In the 1950s, when semiconductor technology first offered radios that were small enough to fit into a pocket, batteries were already sufficiently small that they could be classed as portable. Such portable batteries were thanks to the requirement for a portable energy source for the electric torch or pocket lamp, the invention of which was enabled by the advent of tungsten-filament bulbs – when these appeared in the early 1900s, batteries (though non-portable) were already available. An electric torch needs a steady supply of current, preferably throughout a long lifetime. Dim lights are useless, so lifetime was a major issue for this generation. The shelf life and the after life are critical too. The electricity in a battery comes from harnessing the energy generated by a process of controlled corrosion. It is important for an unused battery to remain in peak condition until it is needed, so the corrosion that will ultimately make it work must be prevented from getting underway before then. In batteries from 50 years ago, the corrosion tended to continue even when the battery remained unused, ultimately resulting in it bursting through its package – good for the torch manufacturer in the 1950s as the corrosion quickly spread, rendering the whole device unserviceable!

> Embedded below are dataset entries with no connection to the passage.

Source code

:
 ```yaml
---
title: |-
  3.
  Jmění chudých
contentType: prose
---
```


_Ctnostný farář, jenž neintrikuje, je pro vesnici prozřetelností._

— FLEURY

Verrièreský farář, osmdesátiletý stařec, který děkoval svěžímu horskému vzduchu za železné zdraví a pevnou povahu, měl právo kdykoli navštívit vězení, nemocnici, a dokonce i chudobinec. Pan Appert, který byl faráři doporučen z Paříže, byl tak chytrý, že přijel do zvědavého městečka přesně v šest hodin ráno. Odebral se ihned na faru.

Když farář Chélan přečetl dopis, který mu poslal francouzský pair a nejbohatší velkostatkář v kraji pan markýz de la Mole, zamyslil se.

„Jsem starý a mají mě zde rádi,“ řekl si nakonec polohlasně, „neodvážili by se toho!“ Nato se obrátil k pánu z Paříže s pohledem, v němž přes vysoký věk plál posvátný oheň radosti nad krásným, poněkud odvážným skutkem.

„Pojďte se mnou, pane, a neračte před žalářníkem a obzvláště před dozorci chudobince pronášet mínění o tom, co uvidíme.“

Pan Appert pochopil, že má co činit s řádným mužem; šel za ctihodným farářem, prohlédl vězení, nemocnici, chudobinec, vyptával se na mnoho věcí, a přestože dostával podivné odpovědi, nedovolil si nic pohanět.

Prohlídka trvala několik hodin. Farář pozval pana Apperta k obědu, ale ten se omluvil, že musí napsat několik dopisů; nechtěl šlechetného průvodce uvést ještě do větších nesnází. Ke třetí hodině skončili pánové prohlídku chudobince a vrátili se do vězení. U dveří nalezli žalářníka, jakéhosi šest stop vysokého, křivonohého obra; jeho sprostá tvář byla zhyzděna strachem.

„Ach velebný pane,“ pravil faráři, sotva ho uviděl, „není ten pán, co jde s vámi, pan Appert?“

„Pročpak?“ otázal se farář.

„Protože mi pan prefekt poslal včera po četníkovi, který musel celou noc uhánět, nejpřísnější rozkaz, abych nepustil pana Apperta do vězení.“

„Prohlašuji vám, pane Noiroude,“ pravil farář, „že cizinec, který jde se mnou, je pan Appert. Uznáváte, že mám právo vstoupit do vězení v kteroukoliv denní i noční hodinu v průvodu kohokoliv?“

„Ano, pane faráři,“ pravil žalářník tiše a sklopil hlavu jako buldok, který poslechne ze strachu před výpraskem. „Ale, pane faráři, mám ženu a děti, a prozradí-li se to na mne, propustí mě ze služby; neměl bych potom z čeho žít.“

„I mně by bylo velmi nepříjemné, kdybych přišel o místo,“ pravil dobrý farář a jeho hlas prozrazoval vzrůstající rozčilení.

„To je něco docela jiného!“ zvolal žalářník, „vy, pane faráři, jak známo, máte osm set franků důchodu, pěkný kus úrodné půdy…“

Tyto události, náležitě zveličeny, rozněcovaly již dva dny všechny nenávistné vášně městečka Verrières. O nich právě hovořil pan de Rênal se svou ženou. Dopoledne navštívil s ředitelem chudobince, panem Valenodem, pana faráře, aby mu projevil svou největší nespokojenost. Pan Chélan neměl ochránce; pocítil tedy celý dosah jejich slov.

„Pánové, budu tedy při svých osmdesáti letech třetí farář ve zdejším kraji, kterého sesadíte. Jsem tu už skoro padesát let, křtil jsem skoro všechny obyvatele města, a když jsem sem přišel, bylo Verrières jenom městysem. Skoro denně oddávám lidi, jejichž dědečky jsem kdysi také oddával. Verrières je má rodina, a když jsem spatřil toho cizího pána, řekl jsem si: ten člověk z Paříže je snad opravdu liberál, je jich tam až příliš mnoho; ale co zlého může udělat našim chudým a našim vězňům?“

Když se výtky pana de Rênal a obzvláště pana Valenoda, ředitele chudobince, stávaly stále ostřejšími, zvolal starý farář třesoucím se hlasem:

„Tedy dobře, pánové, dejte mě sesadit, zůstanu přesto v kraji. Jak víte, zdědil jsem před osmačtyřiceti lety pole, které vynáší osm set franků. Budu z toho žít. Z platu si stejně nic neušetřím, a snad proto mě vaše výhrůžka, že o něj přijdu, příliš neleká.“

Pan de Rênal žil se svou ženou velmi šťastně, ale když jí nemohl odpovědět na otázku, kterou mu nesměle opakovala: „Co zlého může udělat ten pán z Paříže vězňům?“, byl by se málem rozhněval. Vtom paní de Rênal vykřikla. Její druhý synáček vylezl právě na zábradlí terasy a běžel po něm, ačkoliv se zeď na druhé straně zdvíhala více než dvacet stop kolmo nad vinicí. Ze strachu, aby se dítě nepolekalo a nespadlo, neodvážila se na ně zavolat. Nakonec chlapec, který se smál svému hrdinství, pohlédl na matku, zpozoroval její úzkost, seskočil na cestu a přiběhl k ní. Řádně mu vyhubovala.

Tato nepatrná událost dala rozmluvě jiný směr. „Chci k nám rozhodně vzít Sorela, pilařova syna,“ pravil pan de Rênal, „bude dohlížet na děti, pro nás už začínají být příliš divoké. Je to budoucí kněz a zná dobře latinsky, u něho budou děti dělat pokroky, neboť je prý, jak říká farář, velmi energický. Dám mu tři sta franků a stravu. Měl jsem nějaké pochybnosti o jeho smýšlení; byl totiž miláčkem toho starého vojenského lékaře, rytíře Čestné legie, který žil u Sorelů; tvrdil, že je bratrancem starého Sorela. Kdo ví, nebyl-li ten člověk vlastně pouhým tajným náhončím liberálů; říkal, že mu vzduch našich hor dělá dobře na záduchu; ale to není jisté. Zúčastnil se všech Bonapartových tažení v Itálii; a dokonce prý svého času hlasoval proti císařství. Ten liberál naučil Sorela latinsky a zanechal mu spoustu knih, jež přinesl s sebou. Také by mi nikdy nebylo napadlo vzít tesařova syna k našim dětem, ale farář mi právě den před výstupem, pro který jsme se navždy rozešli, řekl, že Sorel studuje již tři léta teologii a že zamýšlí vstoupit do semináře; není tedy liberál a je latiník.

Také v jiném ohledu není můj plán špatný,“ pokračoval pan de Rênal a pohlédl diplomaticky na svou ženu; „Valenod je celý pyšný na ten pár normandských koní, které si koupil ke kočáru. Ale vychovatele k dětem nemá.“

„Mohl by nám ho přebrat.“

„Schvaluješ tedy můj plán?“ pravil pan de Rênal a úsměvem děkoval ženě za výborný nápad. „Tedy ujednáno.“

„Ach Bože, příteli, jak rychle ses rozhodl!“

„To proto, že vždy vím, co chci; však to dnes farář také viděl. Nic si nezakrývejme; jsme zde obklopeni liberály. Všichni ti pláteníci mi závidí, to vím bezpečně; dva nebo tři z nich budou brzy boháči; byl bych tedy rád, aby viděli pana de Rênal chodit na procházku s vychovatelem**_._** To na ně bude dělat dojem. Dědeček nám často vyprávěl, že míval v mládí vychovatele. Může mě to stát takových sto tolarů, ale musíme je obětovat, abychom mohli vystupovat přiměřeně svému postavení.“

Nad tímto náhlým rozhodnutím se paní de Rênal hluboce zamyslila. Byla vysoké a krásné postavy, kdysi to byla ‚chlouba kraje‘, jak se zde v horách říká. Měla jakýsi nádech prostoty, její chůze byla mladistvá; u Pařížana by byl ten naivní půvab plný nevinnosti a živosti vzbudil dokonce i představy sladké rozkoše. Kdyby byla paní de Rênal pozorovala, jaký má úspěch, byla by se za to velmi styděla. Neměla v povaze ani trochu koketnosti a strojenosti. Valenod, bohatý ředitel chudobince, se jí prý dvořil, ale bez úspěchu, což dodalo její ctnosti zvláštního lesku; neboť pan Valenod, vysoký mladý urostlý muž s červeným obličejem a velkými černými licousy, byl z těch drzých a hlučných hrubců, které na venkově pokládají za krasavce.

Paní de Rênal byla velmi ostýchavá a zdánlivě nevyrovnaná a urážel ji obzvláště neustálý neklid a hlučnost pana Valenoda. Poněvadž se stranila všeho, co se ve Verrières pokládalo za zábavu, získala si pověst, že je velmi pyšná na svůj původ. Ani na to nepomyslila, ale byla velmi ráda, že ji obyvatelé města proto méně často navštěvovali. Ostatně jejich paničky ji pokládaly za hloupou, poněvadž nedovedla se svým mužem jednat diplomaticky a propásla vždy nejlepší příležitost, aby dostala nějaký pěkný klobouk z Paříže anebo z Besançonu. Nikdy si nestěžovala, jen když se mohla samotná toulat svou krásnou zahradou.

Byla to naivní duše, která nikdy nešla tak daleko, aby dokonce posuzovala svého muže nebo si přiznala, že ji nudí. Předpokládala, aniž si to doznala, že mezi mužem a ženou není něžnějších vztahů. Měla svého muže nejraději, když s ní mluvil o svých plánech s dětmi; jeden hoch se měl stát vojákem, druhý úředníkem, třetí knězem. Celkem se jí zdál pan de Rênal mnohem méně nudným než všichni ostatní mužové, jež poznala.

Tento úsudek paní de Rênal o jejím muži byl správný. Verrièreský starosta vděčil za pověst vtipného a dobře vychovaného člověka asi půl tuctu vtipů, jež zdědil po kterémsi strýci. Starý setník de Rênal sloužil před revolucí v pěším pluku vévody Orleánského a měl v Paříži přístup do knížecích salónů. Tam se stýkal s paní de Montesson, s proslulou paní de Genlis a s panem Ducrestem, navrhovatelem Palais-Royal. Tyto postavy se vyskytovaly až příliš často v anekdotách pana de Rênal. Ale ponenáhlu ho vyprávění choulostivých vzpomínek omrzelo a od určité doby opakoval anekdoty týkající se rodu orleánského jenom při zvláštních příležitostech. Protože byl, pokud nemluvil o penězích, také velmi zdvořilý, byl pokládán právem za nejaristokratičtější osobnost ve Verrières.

Earlier still, the electric telegraph was the first major consumer of electrical energy derived from batteries. The development of the electric telegraph was spurred by the expansion of railways and the requirement for universally agreed time. By the end of the 1800s, telegraphy was calling for improvements in battery systems to give longer-range, higher-reliability signalling through cables that criss-crossed the globe. One might ask, which came first: the battery or the telegraph? The fact that the battery did by several years leaves one wondering just why anyone bothered to devise such a convenient source of electricity without it having any application. There clearly was no real necessity at this stage. Instead, curiosity provided the driving force.